Task directions: From the listing below, copy only the lines running from the line that contains "Khorasan | 170738 |" to the line that contains "Guangdong | 164747 |", both included.

Supplied material:
---------------

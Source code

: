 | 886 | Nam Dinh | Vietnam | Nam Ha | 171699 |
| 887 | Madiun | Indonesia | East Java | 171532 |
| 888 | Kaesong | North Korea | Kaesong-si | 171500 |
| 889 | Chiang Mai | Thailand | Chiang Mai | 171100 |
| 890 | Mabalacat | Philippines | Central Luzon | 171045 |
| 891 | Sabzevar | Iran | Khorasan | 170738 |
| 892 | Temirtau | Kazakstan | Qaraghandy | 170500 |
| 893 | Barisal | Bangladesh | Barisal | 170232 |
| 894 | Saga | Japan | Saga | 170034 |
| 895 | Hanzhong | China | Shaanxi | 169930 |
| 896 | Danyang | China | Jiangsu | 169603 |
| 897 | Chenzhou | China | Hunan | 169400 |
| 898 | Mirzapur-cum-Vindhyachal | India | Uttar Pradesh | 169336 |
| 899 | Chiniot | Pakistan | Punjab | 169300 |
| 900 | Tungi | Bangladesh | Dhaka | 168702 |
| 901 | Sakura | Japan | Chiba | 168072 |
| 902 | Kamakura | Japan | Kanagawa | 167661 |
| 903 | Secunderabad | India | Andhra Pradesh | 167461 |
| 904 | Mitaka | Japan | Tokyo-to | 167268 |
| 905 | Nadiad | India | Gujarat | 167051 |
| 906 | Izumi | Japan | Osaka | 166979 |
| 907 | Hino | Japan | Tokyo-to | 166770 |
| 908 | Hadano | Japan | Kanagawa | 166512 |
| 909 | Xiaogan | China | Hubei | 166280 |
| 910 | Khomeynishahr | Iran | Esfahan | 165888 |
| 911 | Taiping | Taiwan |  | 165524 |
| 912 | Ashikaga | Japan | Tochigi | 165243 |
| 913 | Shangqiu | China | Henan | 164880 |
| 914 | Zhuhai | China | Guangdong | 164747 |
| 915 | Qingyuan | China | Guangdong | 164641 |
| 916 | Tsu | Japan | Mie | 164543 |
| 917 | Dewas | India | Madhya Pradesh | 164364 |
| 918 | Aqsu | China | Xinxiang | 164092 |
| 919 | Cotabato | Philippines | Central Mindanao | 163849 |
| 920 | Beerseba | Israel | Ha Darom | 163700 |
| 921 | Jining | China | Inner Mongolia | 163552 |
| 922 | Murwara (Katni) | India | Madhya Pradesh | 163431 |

---------------

Answer to this problem:
| 891 | Sabzevar | Iran | Khorasan | 170738 |
| 892 | Temirtau | Kazakstan | Qaraghandy | 170500 |
| 893 | Barisal | Bangladesh | Barisal | 170232 |
| 894 | Saga | Japan | Saga | 170034 |
| 895 | Hanzhong | China | Shaanxi | 169930 |
| 896 | Danyang | China | Jiangsu | 169603 |
| 897 | Chenzhou | China | Hunan | 169400 |
| 898 | Mirzapur-cum-Vindhyachal | India | Uttar Pradesh | 169336 |
| 899 | Chiniot | Pakistan | Punjab | 169300 |
| 900 | Tungi | Bangladesh | Dhaka | 168702 |
| 901 | Sakura | Japan | Chiba | 168072 |
| 902 | Kamakura | Japan | Kanagawa | 167661 |
| 903 | Secunderabad | India | Andhra Pradesh | 167461 |
| 904 | Mitaka | Japan | Tokyo-to | 167268 |
| 905 | Nadiad | India | Gujarat | 167051 |
| 906 | Izumi | Japan | Osaka | 166979 |
| 907 | Hino | Japan | Tokyo-to | 166770 |
| 908 | Hadano | Japan | Kanagawa | 166512 |
| 909 | Xiaogan | China | Hubei | 166280 |
| 910 | Khomeynishahr | Iran | Esfahan | 165888 |
| 911 | Taiping | Taiwan |  | 165524 |
| 912 | Ashikaga | Japan | Tochigi | 165243 |
| 913 | Shangqiu | China | Henan | 164880 |
| 914 | Zhuhai | China | Guangdong | 164747 |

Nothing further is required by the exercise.